Down we go. Rumbling between the trees, sailing over a jump -- shards of icy snow pelting our faces and flying up our ankles. We were in T-shirts this morning, and now we’re sledding. Pretty surreal, I think, before grinding my heels into the ground to stop us from gently sliding into a parked minivan.

“I want to go again,” says Jackson. And again. And again.

Before we pack it in, the inevitable happens. We watch as a young kid whizzes right past his mom waiting for him at the bottom. He sails over an embankment of snow, into the air, and plunks straight onto the road. No screeching cars. No injuries. Just a bunch of silenced parents standing around imagining a far worse scenario.
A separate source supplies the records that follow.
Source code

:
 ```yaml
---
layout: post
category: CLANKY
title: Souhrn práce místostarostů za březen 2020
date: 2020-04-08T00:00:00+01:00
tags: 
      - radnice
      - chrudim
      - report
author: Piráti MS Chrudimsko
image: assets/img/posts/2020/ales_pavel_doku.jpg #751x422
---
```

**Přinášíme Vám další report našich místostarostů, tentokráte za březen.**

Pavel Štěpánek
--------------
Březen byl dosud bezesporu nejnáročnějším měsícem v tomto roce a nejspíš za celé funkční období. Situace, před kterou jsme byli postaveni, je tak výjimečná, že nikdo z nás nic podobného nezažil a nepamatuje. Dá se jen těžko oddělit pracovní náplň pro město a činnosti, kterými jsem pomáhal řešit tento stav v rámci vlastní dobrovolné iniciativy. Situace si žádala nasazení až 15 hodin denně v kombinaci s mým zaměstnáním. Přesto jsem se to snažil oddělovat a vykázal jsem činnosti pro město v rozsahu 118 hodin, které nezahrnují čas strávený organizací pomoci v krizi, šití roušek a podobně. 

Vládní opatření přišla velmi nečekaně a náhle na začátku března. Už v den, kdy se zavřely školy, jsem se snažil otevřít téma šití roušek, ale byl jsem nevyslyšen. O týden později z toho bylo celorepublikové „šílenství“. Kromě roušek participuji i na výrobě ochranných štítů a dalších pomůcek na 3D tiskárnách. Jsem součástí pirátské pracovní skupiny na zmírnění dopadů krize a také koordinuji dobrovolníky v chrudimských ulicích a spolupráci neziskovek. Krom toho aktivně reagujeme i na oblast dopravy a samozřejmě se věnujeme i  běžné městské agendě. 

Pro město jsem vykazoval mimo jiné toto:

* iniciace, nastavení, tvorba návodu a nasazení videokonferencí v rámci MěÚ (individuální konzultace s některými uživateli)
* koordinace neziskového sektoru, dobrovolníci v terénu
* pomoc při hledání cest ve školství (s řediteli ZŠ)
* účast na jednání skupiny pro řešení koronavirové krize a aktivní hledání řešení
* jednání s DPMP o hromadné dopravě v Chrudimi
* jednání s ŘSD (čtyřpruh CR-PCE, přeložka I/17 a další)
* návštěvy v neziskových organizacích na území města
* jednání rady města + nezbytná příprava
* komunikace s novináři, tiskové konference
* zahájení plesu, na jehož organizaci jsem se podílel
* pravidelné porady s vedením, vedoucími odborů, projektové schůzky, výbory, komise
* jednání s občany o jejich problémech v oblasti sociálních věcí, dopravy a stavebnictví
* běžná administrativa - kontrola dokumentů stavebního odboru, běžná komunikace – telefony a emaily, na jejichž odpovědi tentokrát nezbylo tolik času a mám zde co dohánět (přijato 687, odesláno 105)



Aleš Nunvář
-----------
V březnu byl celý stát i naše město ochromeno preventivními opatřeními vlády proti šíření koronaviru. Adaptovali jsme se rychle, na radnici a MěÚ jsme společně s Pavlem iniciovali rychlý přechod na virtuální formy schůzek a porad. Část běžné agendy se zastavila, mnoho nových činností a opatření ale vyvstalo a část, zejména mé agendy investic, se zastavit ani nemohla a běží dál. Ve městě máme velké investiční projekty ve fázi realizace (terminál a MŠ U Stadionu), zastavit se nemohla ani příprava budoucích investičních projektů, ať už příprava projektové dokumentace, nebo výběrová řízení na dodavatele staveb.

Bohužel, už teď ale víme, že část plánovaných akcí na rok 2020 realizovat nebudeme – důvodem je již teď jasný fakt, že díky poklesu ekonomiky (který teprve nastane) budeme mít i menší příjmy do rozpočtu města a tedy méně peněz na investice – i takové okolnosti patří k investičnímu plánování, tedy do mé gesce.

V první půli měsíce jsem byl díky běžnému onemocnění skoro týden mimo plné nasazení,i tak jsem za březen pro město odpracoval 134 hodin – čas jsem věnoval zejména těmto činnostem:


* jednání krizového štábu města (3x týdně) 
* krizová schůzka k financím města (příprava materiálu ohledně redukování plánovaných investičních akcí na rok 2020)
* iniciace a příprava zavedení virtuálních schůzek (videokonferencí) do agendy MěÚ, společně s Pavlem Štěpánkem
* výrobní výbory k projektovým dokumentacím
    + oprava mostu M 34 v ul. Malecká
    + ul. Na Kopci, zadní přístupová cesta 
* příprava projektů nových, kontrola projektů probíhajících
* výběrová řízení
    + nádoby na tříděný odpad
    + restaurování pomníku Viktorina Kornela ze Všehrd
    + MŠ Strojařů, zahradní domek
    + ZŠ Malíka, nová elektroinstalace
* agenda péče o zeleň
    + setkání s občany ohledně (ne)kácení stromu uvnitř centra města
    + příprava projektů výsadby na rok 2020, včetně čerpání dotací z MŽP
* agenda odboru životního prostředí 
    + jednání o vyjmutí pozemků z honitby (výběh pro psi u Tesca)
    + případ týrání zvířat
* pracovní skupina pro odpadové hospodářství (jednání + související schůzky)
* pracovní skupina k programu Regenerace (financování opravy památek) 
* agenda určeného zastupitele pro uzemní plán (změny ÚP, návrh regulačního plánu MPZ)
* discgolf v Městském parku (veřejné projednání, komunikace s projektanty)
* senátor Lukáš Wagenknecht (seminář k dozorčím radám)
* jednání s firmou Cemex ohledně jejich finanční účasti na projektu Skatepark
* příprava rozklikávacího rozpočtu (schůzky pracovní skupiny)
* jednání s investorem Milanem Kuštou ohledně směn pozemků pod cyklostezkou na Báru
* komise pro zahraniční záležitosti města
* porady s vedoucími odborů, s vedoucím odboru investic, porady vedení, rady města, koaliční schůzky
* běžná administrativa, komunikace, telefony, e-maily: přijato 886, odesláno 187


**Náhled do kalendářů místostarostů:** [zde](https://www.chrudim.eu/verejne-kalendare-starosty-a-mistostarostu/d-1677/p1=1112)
“I don’t recall anyone being hit by a car on a sled up here,” Paul Bennett, recreation officer for the San Bernardino National Forest, tells me later, “but there have been some close calls and plenty of other injuries -- especially from people sliding into trees, picnic tables or other fixed objects -- at many of these unofficial sledding areas around Big Bear. They draw hundreds of sledders every weekend, but we don’t recommend them as safe for sledding.”

A few more rebellious runs before the sun is gone, then it’s time to crawl back to L.A. -- in bumper-to-bumper Sunday evening traffic. By the time we’ve made it off the mountain and back onto Interstate 10 (no exaggeration, three hours later) the family can’t help wondering what impelled us to go sledding in the San Bernardino Mountains on a late Sunday afternoon just in time to sit in this brutal gridlock.

But tomorrow, on a warm, snowless Monday, it’ll all make perfect sense.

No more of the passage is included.